Le Tribunal a déjà indiqué dans le cadre de décisions antérieures qu'un tel fait ne suffit pas à lui seul pour faire d'un paiement de redevance une condition de la vente entre l'appelant et les fabricants. Sinon, il ne se présenterait pratiquement jamais de cas où un tel paiement n'aurait pas été inclus dans la valeur en douane aux termes du sous-alinéa 48(5)a)(iv) de la Loi. De l'avis du Tribunal, telle n'est pas l'intention de la disposition. Comme il est indiqué dans les avis consultatifs, et comme le Tribunal l'a mentionné dans l'affaire Jana, lorsque l'obligation de verser la redevance est prévue dans un accord distinct sans rapport à la vente pour exportation des marchandises ou lorsque l'acheteur n'est pas tenu de payer la redevance pour acheter les marchandises, le montant de la redevance ne doit pas être ajouté à la valeur en douane des marchandises [17] .

Le Tribunal est aussi convaincu que les autres éléments de preuve se rapportant à la question du « contrôle » exercé par NIKE, Inc. sur le procédé de fabrication dans les présents appels révèlent un degré de « contrôle » moindre que celui qui a été constaté dans l'affaire Reebok ou Signature Plaza. L'appelant a payé d'une façon distincte pour l'aide en développement et en conception dans le cadre de l'ARFRD. En outre, l'appelant disposait, à un degré considérable, de l'autonomie nécessaire pour obtenir des produits de sa propre initiative, et s'en est servi. Un tel état des choses est illustré par le fait que, au cours de la période de vérification, l'appelant s'est procuré 20 p. 100 de ses marchandises directement auprès de sources nationales.

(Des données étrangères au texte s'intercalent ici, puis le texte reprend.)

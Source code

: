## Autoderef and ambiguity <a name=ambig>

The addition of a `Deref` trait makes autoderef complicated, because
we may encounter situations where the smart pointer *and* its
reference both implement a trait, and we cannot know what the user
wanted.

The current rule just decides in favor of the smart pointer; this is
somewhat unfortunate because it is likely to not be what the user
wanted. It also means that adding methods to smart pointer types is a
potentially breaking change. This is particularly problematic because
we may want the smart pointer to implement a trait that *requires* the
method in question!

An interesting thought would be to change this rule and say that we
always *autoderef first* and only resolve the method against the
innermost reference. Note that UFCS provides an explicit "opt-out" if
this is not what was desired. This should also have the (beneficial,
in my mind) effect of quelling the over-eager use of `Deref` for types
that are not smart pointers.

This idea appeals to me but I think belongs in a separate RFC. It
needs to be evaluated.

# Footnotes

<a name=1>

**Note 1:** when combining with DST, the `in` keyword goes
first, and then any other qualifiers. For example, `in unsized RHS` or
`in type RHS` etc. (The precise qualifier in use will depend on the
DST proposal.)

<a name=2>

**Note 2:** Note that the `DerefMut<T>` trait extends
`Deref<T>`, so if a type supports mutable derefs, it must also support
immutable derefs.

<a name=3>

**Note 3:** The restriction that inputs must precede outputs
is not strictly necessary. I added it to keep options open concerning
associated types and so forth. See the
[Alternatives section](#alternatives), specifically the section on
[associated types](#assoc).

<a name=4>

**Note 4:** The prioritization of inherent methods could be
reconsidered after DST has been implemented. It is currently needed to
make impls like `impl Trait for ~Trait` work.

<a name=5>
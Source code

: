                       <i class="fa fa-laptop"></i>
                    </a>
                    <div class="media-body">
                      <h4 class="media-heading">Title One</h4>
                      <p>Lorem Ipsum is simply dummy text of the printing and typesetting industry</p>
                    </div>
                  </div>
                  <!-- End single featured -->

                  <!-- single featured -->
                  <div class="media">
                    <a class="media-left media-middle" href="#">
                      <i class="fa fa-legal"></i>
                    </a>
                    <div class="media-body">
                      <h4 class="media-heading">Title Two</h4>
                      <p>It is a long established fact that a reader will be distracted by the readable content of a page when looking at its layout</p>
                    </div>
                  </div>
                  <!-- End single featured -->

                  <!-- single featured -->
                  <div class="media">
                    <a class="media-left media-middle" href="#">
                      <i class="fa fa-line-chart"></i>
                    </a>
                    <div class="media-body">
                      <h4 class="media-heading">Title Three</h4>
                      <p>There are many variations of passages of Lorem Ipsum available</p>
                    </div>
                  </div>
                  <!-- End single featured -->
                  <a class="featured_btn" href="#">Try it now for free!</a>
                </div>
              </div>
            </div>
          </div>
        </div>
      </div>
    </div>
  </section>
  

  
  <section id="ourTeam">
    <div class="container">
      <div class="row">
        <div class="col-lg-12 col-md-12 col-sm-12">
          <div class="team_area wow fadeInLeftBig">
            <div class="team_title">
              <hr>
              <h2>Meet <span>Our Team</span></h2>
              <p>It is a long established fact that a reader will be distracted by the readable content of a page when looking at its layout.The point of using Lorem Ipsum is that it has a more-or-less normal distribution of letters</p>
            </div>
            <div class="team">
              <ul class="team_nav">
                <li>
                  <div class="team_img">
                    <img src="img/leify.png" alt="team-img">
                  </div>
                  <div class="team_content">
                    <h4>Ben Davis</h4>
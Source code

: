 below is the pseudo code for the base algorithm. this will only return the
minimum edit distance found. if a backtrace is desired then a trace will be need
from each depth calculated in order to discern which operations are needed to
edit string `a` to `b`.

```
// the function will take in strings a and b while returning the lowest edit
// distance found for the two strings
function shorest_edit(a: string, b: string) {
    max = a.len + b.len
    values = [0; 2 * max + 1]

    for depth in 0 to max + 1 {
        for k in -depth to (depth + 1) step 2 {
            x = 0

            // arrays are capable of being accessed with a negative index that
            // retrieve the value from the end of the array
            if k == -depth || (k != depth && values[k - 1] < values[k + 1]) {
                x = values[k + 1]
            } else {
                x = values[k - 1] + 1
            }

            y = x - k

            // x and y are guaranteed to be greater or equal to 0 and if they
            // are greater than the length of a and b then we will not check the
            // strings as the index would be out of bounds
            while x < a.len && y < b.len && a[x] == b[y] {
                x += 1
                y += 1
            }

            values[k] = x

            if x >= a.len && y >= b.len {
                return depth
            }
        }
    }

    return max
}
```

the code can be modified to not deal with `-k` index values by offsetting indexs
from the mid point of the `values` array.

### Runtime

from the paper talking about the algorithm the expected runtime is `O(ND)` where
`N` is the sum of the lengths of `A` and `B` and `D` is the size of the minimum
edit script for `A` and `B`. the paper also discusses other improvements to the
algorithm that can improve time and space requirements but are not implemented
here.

Cependant, ainsi qu'il a été fait observer ci-dessus, la Cour fédérale n'a pas spécifiquement porté son attention sur de telles distinctions. Plutôt, la Cour fédérale a indiqué que, puisque les redevances étaient liées à l'usage et à la vente en exclusivité de marchandises portant des marques de commerce de valeur et qu'il s'agissait de paiements relatifs à des droits de propriété intellectuelle de valeur associés à l'achat et à la vente des marchandises en question, lesdites redevances doivent être considérées comme étant une condition de la vente pour exportation au Canada et, de ce fait, doivent être incluses dans la valeur en douane. Les deux éléments susmentionnés s'appliquent aussi dans les présents appels. À la lumière de la décision de la Cour fédérale dans l'affaire Reebok, le Tribunal conclut donc que la Redevance doit être considérée comme étant une condition de la vente pour exportation et, de ce fait, doit être incluse dans la valeur en douane des marchandises en cause.

Par conséquent, les appels sont admis en ce qui concerne la Redevance aux athlètes et rejetés en ce qui concerne la Redevance.


[ Table des matières]

1. L.R.C. (1985), ch. 1 (2e suppl.).

2. Pièce A-3 (protégée).

3. [1997] A.C.F. no 924, no du greffe T-864-94, le 30 juin 1997.

4. Mémoire confidentiel de l’appelant, onglet 15.

5. Ibid. onglet 18.

6. Ibid. onglet 17.

7. Appels nos AP-89-151 et AP-89-165, le 7 mai 1992.

8. Renvoi spécifique aux Avis consultatifs 4.8 et 4.13, Redevances et droits de licence dans l'article-8.1 c) de l'Accord, Accord du GATT et Textes du Comité technique de l'évaluation en douane, Conseil de coopération douanière, Bruxelles.

9. Appel no AP-92-224, le 1er septembre 1993.

10. Appel no AP-94-150, le 3 septembre 1996.

11. Appels nos AP-95-126 et AP-95-255, le 15 janvier 1997.

12. Non publiée, Cour d'appel fédérale, no du greffe A-453-90, le 18 février 1994.

13. [1983] 1 R.C.S. 29. [Note du réviseur] Les mots anglais « in respect of » ont été rendus en français, dans l'affaire Nowegijick, par les mots « quant à » alors que l'on retrouve l'expression « relatifs aux » à l'alinéa 48(5)a)(iv) de la Loi.

14. Supra note 9 à la p. 6.

15. Genève, mars 1980, GATT IBDD, 26e suppl. à la p. 127.

16. Supra note 3, paragraphe 24.

17. Supra note 8 et note 10 à la p. 11.